Researchers used CRISPR activation rather than editing to increase the role of the satiety gene.

CRISPR (short for clustered regularly interspaced short palindromic repeats) technology is typically used to edit genomic information by removing undesirable sequences –– notably mutations –– from the genetic code. Researchers at the University of California, San Francisco (UCSF) have taken a different approach, modifying the technology so that it amplifies the activity of good genes. They call the new method, which targets noncoding DNA sequences that turn genes on and off, CRISPRa (for activation).

The technology was recently tested as a means of controlling obesity. Severe obesity has been linked to mutations in the single-minded 1 (SIM1) and melanocortin 4 receptor (MC4R) genes, which regulate food intake by signaling the feeling of being full. Mutations in these genes result in a feeling of constant hunger.

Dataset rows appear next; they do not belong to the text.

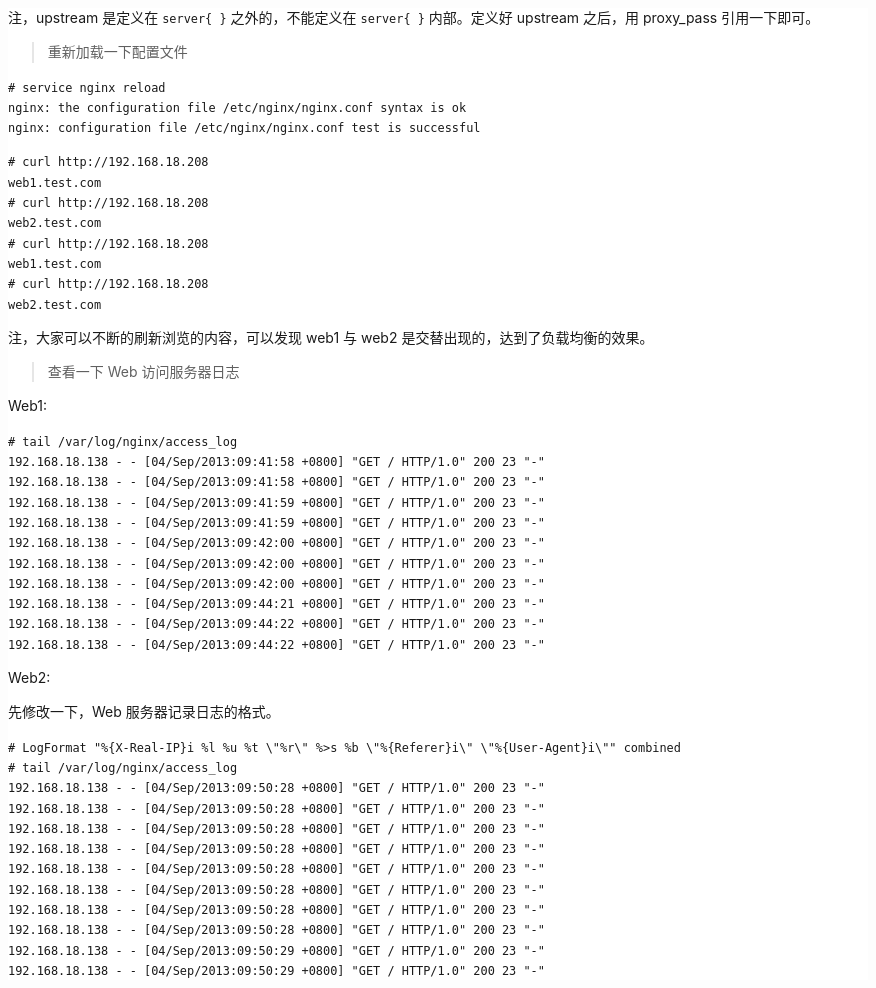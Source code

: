 注，upstream 是定义在 `server{ }` 之外的，不能定义在 `server{ }` 内部。定义好 upstream 之后，用 proxy_pass 引用一下即可。

> 重新加载一下配置文件

```
# service nginx reload
nginx: the configuration file /etc/nginx/nginx.conf syntax is ok
nginx: configuration file /etc/nginx/nginx.conf test is successful 
```

```
# curl http://192.168.18.208
web1.test.com
# curl http://192.168.18.208
web2.test.com
# curl http://192.168.18.208
web1.test.com
# curl http://192.168.18.208
web2.test.com 
```

注，大家可以不断的刷新浏览的内容，可以发现 web1 与 web2 是交替出现的，达到了负载均衡的效果。

> 查看一下 Web 访问服务器日志

Web1:

```
# tail /var/log/nginx/access_log
192.168.18.138 - - [04/Sep/2013:09:41:58 +0800] "GET / HTTP/1.0" 200 23 "-"
192.168.18.138 - - [04/Sep/2013:09:41:58 +0800] "GET / HTTP/1.0" 200 23 "-"
192.168.18.138 - - [04/Sep/2013:09:41:59 +0800] "GET / HTTP/1.0" 200 23 "-"
192.168.18.138 - - [04/Sep/2013:09:41:59 +0800] "GET / HTTP/1.0" 200 23 "-"
192.168.18.138 - - [04/Sep/2013:09:42:00 +0800] "GET / HTTP/1.0" 200 23 "-"
192.168.18.138 - - [04/Sep/2013:09:42:00 +0800] "GET / HTTP/1.0" 200 23 "-"
192.168.18.138 - - [04/Sep/2013:09:42:00 +0800] "GET / HTTP/1.0" 200 23 "-"
192.168.18.138 - - [04/Sep/2013:09:44:21 +0800] "GET / HTTP/1.0" 200 23 "-"
192.168.18.138 - - [04/Sep/2013:09:44:22 +0800] "GET / HTTP/1.0" 200 23 "-"
192.168.18.138 - - [04/Sep/2013:09:44:22 +0800] "GET / HTTP/1.0" 200 23 "-" 
```

Web2:

先修改一下，Web 服务器记录日志的格式。

```
# LogFormat "%{X-Real-IP}i %l %u %t \"%r\" %>s %b \"%{Referer}i\" \"%{User-Agent}i\"" combined
# tail /var/log/nginx/access_log
192.168.18.138 - - [04/Sep/2013:09:50:28 +0800] "GET / HTTP/1.0" 200 23 "-"
192.168.18.138 - - [04/Sep/2013:09:50:28 +0800] "GET / HTTP/1.0" 200 23 "-"
192.168.18.138 - - [04/Sep/2013:09:50:28 +0800] "GET / HTTP/1.0" 200 23 "-"
192.168.18.138 - - [04/Sep/2013:09:50:28 +0800] "GET / HTTP/1.0" 200 23 "-"
192.168.18.138 - - [04/Sep/2013:09:50:28 +0800] "GET / HTTP/1.0" 200 23 "-"
192.168.18.138 - - [04/Sep/2013:09:50:28 +0800] "GET / HTTP/1.0" 200 23 "-"
192.168.18.138 - - [04/Sep/2013:09:50:28 +0800] "GET / HTTP/1.0" 200 23 "-"
192.168.18.138 - - [04/Sep/2013:09:50:28 +0800] "GET / HTTP/1.0" 200 23 "-"
192.168.18.138 - - [04/Sep/2013:09:50:29 +0800] "GET / HTTP/1.0" 200 23 "-"
192.168.18.138 - - [04/Sep/2013:09:50:29 +0800] "GET / HTTP/1.0" 200 23 "-" 
```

The UCSF researchers used CRISPRa to boost the activity of working copies of the satiety genes in mice with only one working copy of either SIM1 or MC4R. Mice that received an injection of the CRISPRa treatment weighed up to 40% less than those that did not receive an injection.

Because CRISPRa does not permanently alter the genetic code, the researchers believe it has an advantage over gene editing, which some fear could cause dangerous off-target effects. The scientists are looking at the potential application of CRISPRa to other diseases, such as those caused by missing copies of genes or by microdeletions, the loss of large segments of chromosomes.